A lack of accountability surrounding AI means people can suffer the effects of racial bias, say, from facial recognition software or a lack of basic rights under the social credit scoring systems being rolled out in China. Then there are the fears of mass redundancies as AI starts to replace jobs in different industries.
But Omidyar and Schwarzman, as well as fellow funders such as LinkedIn founder Reid Hoffman and Romesh Wadhwani, are a minority in billionaire circles. While they look at AI with a dose of skepticism, others cannot put enough of their wealth into the nascent technology.

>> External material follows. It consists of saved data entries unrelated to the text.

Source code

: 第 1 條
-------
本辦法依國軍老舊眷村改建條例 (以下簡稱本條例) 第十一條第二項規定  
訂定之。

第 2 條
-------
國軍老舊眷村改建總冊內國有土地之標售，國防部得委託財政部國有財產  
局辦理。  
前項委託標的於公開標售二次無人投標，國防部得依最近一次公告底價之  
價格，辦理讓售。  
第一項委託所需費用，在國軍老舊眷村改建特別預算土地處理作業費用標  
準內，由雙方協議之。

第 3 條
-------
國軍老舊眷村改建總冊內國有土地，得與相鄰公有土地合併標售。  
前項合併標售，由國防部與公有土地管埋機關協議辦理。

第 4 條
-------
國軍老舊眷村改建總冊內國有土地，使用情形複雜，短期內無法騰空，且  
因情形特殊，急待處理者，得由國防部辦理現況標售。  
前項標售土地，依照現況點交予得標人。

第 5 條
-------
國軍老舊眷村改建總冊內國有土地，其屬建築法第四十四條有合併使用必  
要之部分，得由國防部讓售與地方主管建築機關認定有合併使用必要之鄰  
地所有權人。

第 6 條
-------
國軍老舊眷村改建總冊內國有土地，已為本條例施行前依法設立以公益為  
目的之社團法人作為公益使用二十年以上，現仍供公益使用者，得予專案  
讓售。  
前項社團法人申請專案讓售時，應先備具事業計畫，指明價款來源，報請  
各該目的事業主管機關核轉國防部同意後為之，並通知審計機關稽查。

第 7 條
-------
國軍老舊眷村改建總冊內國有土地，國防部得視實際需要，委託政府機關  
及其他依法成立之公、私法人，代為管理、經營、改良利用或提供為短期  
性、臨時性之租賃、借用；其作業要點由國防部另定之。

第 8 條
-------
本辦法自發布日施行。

Tej Kohli’s Rewired, Masayoshi Son ‘s Vision Fund, and Pham Nhat Vuong ‘s VinGroup are just a handful of billionaire-backed funds pouring money into the development of AI around the world. And there are thousands more, their money flowing into private enterprises, which develop AI technologies far from the prying eyes of universities or even governments. So how can donations, like Schwarzman’s, make those developing AI more conscious of its effects in the world?
“We have the core of values and knowledge of western civilization in one place and we can use that knowledge to inform the dialogue going on globally by a small group of people who are developing this [AI] technology,” said Schwarzman in an interview.
“At the moment, most governments are utterly unprepared to deal with this, and why would they be, it’s a different type of technology.”
Philanthropy, however, can help bridge the divides between university and government, says Martin Tisné, managing director of Luminate. “We push universities to work on applied research. The private sector is developing the technology but we cannot rely on the private sector to self-regulate.
“Governments need the help of academics, NGOs and policy advocates.”
Other donations will be “coming fast and lose in this field” following Schwarzman’s donation, adds Tisné. Though this is positive, Tisné would like to see donations go towards more collaboration rather than more institutions. “There are enough institutions in the U.K. and the U.S.
“But let’s also go beyond that – there are far fewer institutions working on these issues across Europe. We need more in India, billionaire, China, etc.
“So I think there is something really exciting that the U.K. can do in bridging the gap between the U.K. and the global perspective.”
Billionaires and universities might be uniting to keep AI in check, but it is institutions that need to come together. “Its really important to be coherent”, says Tisné. “That comes from figuring out which organizations play which role.”